Journal of Experimental Medicine ◽

10.1084/jem.20141479 ◽

2014 ◽

Vol 212 (1) ◽

pp. 107-120 ◽

Cited By ~ 39

Author(s):

Kinjal Majumder ◽

Olivia I. Koues ◽

Elizabeth A.W. Chan ◽

Katherine E. Kyle ◽

Julie E. Horowitz ◽

...

Keyword(s):

Long Range ◽

Conformational Changes ◽

Three Dimensional ◽

Chromatin Conformation ◽

Dynamic Changes ◽

Architectural Elements ◽

Receptor Locus ◽

Long Range Interactions ◽

Enhancer Function ◽

Flanking Regions

Gene regulation relies on dynamic changes in three-dimensional chromatin conformation, which are shaped by composite regulatory and architectural elements.
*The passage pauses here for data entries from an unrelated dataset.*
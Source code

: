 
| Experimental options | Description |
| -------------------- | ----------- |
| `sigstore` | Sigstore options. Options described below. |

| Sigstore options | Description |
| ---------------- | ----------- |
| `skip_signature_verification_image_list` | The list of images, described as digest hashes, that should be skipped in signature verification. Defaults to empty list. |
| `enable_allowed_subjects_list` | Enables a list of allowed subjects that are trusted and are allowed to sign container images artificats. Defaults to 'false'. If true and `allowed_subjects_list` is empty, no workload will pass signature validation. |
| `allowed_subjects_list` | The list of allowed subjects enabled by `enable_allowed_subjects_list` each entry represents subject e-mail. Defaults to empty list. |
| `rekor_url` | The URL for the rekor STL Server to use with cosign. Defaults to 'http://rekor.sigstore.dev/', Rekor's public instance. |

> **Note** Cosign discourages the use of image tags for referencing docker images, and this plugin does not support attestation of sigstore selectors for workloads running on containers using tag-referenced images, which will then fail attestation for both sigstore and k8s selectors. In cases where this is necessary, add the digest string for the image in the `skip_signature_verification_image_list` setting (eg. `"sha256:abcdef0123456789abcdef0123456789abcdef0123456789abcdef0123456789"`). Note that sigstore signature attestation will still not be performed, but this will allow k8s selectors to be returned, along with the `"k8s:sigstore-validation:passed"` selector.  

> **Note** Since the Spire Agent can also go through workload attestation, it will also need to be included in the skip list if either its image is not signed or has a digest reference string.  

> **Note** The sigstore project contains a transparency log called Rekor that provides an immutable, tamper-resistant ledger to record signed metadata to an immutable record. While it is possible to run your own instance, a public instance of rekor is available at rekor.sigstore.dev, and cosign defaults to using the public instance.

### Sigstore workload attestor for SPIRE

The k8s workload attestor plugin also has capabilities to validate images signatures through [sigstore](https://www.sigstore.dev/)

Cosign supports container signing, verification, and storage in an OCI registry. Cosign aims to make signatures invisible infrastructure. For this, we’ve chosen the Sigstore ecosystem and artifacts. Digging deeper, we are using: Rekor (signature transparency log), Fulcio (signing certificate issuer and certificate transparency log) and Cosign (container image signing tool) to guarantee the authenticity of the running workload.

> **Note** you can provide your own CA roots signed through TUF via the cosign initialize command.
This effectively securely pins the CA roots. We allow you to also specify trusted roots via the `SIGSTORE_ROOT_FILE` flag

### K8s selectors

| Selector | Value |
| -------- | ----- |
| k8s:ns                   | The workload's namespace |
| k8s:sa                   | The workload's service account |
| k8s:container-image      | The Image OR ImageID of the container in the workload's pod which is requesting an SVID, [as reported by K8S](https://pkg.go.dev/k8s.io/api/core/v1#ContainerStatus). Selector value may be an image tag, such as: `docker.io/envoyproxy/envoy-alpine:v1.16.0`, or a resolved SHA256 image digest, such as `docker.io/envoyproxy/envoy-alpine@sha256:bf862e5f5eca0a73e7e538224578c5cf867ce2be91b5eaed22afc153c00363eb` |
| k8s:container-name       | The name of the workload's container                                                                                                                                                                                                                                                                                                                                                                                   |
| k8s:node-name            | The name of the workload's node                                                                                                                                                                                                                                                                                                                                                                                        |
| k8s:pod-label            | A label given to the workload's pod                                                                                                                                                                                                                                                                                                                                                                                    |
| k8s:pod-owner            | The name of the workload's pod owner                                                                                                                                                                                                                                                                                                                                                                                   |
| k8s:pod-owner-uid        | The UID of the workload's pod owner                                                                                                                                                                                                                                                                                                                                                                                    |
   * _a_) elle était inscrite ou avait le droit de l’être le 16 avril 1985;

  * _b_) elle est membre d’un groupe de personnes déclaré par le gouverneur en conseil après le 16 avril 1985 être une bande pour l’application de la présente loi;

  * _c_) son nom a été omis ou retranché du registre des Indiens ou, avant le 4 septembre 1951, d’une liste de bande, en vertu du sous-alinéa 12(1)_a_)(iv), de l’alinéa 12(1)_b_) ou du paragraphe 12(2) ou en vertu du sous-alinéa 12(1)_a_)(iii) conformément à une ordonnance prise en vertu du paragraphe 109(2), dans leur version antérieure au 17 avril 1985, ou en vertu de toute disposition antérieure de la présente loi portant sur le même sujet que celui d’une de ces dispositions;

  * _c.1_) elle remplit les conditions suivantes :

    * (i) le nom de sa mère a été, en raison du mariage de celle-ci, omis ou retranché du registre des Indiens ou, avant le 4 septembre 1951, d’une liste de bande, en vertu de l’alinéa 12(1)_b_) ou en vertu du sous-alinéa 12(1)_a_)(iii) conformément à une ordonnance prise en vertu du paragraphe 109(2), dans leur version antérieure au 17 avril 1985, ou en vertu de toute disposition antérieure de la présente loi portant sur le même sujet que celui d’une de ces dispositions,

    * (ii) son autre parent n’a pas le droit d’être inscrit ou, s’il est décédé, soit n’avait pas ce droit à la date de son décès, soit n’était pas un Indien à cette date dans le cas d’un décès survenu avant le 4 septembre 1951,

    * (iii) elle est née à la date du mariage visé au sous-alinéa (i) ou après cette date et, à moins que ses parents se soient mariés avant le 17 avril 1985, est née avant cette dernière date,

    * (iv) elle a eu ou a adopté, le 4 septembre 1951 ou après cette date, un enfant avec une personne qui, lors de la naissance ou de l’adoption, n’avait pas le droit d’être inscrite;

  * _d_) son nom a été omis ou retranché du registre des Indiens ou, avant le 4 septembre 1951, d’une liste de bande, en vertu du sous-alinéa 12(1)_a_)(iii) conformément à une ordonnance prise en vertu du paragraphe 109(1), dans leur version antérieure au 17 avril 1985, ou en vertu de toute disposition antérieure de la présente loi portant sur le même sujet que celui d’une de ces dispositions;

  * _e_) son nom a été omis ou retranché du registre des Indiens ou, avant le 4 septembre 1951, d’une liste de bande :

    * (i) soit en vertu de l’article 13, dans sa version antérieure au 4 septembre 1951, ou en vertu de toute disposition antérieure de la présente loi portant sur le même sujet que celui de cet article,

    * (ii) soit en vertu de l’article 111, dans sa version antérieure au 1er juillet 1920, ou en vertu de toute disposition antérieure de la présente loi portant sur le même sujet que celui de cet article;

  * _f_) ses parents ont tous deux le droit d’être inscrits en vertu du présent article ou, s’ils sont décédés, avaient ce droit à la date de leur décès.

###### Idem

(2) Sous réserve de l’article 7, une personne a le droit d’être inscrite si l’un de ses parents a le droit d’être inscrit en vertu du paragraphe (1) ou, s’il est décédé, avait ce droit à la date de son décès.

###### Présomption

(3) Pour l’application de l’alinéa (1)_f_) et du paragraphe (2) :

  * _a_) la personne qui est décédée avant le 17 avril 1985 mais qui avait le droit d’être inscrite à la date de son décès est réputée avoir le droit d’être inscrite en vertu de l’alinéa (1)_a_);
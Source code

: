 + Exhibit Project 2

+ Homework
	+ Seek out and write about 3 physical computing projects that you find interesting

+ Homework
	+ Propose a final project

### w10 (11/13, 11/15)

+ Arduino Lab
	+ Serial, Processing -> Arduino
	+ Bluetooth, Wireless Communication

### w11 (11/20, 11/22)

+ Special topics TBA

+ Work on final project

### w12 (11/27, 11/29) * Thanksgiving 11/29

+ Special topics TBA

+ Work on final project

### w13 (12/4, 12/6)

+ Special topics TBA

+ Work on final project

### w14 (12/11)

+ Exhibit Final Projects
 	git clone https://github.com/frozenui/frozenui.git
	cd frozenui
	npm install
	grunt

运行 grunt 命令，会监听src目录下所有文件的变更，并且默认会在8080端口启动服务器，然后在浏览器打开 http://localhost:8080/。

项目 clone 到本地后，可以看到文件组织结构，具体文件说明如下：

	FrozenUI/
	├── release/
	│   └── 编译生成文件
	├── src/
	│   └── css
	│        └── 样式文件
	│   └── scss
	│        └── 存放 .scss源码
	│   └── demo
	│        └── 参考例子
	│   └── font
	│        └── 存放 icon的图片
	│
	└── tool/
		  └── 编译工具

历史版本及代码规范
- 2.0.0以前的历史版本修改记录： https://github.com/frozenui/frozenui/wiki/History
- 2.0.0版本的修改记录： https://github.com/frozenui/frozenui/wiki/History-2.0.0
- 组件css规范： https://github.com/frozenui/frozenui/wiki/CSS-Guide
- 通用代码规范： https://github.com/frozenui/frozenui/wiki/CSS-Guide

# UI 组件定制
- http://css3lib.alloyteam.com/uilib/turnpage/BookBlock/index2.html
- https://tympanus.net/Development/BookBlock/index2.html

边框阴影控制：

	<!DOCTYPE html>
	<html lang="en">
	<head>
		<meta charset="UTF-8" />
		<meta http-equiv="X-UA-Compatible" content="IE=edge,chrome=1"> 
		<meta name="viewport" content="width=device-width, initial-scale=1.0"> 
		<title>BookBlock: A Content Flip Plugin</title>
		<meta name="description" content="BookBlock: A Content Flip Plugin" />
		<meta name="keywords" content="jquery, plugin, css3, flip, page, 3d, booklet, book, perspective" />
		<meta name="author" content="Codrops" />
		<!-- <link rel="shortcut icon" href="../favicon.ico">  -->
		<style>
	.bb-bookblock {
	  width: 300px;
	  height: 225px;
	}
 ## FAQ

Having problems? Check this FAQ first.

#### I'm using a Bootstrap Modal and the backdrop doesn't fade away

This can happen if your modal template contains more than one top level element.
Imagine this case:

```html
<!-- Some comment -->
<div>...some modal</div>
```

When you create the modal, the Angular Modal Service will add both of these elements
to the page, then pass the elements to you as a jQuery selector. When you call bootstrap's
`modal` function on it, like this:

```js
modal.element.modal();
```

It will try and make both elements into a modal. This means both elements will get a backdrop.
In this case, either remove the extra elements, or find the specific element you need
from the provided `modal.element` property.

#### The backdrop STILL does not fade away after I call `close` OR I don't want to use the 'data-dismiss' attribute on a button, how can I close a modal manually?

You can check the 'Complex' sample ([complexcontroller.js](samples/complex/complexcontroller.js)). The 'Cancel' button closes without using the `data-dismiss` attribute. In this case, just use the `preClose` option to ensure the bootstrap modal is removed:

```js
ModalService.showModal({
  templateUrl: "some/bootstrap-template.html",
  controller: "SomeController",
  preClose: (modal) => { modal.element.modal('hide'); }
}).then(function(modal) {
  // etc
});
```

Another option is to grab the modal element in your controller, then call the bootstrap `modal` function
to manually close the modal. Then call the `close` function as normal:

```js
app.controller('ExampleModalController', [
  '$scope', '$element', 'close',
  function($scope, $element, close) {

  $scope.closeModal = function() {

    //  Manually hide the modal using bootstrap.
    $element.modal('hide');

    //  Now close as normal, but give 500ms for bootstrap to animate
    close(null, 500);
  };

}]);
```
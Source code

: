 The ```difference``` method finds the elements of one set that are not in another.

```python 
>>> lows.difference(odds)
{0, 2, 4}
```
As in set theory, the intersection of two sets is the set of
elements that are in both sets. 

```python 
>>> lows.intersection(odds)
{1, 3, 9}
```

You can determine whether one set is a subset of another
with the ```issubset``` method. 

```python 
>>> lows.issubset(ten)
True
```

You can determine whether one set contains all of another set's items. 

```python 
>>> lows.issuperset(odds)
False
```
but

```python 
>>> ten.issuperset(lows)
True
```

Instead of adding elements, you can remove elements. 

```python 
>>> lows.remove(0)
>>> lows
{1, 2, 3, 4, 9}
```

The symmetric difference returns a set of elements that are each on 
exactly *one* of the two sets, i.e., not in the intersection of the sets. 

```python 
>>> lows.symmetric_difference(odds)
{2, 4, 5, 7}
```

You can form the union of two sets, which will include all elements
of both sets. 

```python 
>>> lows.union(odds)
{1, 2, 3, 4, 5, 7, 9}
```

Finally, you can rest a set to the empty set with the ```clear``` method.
However, mechanisms that govern such conformational switches within chromosomal domains remain unknown. We identify a novel mechanism by which cis-elements promote long-range interactions, inducing conformational changes critical for diversification of the TCRβ antigen receptor locus (Tcrb). Association between distal Vβ gene segments and the highly expressed DβJβ clusters, termed the recombination center (RC), is independent of enhancer function and recruitment of V(D)J recombinase. Instead, we find that tissue-specific folding of Tcrb relies on two distinct architectural elements located upstream of the RC. The first, a CTCF-containing element, directly tethers distal portions of the Vβ array to the RC. The second element is a chromatin barrier that protects the tether from hyperactive RC chromatin. When the second element is removed, active RC chromatin spreads upstream, forcing the tether to serve as a new barrier. Acquisition of barrier function by the CTCF element disrupts contacts between distal Vβ gene segments and significantly alters Tcrb repertoires. Our findings reveal a separation of function for RC-flanking regions, in which anchors for long-range recombination must be cordoned off from hyperactive RC landscapes by chromatin barriers.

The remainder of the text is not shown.